### [MATERIAL PROVIDED]
- Opening Delimiter -
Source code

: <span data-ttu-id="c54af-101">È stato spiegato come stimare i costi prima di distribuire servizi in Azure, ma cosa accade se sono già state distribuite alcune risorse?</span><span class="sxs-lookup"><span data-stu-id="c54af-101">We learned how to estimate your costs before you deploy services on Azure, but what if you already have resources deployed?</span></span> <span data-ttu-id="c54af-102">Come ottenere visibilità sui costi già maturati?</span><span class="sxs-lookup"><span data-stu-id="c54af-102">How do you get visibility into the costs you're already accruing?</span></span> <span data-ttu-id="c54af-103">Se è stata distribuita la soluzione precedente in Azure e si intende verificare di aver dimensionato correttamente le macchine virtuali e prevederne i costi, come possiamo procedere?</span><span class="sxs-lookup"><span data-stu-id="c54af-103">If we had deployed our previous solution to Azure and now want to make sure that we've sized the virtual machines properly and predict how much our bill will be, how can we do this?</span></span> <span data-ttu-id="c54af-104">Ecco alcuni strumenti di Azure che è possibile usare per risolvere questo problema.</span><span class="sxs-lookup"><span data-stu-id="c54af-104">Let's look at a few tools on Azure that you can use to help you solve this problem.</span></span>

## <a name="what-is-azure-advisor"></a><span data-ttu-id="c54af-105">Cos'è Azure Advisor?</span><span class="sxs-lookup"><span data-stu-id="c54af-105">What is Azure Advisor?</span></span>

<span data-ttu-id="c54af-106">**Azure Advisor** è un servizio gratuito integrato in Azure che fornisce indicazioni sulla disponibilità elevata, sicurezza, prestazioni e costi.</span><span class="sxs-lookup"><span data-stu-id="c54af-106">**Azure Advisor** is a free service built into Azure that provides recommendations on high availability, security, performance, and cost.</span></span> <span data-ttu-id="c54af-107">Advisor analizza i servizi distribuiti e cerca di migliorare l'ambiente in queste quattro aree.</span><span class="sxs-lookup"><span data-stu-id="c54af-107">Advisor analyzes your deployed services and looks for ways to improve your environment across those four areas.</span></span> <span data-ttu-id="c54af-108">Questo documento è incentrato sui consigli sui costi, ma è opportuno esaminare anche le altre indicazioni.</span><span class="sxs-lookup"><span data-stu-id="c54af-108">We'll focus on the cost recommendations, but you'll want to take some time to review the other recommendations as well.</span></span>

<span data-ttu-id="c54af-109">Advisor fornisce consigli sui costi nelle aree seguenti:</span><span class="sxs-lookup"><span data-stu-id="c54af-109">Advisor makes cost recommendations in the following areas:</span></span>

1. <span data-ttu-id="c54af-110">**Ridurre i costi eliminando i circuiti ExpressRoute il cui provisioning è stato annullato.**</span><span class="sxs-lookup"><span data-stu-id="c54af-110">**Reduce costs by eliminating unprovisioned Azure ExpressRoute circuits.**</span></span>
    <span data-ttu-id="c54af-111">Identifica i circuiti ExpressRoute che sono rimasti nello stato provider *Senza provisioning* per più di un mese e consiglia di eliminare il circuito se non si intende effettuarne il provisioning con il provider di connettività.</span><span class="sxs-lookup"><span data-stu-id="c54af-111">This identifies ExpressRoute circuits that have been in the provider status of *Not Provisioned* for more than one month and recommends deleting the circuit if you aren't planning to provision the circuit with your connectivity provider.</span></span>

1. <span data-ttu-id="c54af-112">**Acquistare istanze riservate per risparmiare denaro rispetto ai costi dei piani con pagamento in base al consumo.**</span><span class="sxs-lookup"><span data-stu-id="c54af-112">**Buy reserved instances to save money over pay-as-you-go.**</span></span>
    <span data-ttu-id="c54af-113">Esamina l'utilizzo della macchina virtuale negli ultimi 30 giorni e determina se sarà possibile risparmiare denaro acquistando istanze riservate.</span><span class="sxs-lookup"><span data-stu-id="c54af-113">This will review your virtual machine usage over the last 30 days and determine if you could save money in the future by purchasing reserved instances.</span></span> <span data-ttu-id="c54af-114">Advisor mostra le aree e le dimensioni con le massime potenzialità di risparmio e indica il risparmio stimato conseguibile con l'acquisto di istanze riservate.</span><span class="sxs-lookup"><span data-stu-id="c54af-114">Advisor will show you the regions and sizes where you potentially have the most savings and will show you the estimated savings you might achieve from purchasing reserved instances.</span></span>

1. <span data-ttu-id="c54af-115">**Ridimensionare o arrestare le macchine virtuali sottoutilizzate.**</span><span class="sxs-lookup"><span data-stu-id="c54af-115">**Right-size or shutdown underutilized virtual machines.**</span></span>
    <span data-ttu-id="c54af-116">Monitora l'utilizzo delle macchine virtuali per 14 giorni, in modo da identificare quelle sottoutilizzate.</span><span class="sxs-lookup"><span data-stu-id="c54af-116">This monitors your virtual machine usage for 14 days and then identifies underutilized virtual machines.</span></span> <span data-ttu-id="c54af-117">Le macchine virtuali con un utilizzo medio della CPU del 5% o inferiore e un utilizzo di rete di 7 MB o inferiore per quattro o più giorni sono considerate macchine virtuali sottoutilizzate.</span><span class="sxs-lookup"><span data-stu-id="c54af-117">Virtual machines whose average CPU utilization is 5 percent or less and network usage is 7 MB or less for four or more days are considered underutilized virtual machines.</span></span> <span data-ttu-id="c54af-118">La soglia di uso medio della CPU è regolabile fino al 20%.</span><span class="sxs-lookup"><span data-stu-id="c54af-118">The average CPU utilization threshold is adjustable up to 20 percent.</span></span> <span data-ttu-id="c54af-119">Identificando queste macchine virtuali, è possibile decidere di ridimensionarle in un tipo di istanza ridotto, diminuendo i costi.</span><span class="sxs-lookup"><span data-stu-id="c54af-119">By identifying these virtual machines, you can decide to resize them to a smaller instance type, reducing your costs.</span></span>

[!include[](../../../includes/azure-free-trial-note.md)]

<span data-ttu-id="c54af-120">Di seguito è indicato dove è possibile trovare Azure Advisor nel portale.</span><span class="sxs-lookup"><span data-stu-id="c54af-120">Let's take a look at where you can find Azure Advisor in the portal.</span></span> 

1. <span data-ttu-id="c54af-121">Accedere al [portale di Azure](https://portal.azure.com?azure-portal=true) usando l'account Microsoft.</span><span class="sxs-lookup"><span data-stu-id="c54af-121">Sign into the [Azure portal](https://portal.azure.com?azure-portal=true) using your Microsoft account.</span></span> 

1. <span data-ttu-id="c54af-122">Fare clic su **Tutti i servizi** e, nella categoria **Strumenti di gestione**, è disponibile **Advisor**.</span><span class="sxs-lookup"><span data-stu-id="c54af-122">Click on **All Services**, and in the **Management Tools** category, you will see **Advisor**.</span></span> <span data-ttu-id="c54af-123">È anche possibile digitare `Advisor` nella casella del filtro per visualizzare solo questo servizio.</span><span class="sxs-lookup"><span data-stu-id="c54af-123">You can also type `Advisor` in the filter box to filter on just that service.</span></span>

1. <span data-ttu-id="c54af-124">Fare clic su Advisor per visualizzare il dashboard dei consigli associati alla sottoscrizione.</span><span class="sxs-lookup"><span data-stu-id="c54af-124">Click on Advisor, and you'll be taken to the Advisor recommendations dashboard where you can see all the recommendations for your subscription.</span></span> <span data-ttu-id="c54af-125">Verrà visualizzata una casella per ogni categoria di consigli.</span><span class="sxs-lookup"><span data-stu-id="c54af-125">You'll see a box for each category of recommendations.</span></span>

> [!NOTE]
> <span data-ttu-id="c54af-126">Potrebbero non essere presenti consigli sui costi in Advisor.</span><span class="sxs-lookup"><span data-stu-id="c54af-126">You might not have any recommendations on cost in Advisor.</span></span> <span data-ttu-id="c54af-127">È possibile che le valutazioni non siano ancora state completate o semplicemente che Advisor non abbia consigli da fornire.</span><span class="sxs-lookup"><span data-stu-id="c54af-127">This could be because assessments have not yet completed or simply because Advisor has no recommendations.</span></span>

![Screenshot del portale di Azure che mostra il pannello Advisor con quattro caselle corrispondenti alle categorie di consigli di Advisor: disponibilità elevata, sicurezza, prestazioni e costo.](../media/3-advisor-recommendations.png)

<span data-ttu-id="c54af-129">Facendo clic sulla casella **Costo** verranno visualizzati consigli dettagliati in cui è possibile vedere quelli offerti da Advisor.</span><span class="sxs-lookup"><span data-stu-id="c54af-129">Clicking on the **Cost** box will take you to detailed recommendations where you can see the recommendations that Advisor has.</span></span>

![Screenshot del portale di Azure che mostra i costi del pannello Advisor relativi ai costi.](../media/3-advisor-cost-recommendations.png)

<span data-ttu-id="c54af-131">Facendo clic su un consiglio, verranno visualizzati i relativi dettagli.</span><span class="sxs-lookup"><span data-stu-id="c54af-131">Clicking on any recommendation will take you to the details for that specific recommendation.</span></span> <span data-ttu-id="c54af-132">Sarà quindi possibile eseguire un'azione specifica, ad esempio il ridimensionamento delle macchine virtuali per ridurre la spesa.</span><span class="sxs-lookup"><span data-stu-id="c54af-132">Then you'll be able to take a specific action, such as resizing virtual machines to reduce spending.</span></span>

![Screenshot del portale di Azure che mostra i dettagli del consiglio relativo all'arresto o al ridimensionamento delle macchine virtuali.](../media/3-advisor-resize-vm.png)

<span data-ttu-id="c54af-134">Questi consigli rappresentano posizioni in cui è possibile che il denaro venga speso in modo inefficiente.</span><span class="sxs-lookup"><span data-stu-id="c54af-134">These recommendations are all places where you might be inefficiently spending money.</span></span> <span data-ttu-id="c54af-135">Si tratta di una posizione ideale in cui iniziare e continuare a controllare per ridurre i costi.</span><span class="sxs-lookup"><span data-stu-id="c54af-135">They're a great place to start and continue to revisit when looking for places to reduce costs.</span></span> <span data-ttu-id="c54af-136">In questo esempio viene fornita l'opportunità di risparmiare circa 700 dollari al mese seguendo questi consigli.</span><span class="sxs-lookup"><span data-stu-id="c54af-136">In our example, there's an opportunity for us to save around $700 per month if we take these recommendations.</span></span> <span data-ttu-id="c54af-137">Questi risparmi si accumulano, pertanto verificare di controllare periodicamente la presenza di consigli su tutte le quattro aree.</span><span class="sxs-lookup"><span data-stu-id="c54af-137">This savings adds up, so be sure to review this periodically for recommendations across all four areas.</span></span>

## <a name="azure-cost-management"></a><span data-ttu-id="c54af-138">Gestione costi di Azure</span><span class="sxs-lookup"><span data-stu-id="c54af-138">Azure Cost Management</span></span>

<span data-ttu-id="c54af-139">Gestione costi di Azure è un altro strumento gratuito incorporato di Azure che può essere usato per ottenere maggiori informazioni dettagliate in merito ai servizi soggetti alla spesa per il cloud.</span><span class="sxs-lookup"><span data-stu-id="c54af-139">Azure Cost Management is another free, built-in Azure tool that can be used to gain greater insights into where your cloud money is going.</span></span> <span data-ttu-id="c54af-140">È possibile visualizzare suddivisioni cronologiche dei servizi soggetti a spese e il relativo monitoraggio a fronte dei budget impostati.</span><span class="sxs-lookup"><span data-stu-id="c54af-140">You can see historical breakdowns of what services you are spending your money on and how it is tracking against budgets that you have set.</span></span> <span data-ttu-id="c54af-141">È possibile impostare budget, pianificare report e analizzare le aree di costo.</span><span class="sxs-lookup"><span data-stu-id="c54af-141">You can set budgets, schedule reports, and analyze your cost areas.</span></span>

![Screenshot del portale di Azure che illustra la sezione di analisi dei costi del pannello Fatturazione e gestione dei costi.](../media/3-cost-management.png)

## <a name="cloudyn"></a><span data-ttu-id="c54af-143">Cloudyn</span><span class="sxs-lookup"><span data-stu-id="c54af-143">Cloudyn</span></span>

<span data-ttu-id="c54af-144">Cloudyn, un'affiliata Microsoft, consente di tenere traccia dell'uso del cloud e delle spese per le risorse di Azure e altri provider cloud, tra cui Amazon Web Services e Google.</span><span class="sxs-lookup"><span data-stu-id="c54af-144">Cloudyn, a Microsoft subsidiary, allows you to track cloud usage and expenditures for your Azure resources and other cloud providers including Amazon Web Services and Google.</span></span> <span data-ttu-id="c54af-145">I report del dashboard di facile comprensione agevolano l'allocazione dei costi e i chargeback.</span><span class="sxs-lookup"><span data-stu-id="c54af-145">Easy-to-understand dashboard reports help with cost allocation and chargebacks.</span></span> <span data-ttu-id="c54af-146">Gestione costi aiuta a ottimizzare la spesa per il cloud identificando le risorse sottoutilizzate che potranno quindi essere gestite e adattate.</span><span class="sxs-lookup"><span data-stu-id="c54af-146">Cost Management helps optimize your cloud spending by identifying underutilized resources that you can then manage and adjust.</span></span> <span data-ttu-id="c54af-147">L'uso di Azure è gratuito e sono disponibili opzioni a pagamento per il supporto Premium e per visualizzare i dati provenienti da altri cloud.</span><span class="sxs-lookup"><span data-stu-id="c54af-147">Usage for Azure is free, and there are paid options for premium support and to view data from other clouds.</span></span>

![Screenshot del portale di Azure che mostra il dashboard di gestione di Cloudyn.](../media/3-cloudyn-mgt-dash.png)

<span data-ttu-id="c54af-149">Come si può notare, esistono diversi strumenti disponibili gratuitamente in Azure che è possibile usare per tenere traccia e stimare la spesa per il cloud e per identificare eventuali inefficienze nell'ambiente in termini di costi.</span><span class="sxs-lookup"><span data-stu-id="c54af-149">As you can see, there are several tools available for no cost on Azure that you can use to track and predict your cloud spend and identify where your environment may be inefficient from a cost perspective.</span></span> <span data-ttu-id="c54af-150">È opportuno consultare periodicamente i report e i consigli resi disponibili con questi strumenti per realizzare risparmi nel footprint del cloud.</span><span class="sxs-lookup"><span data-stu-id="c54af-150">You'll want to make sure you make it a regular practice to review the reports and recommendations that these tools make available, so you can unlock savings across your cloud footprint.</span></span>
- Closing Delimiter -
### [EXERCISE]
Go through the material above, find each line with the string "pannello", and copy it.

### [TASK ANSWER]
![Screenshot del portale di Azure che mostra il pannello Advisor con quattro caselle corrispondenti alle categorie di consigli di Advisor: disponibilità elevata, sicurezza, prestazioni e costo.](../media/3-advisor-recommendations.png)
![Screenshot del portale di Azure che mostra i costi del pannello Advisor relativi ai costi.](../media/3-advisor-cost-recommendations.png)
![Screenshot del portale di Azure che illustra la sezione di analisi dei costi del pannello Fatturazione e gestione dei costi.](../media/3-cost-management.png)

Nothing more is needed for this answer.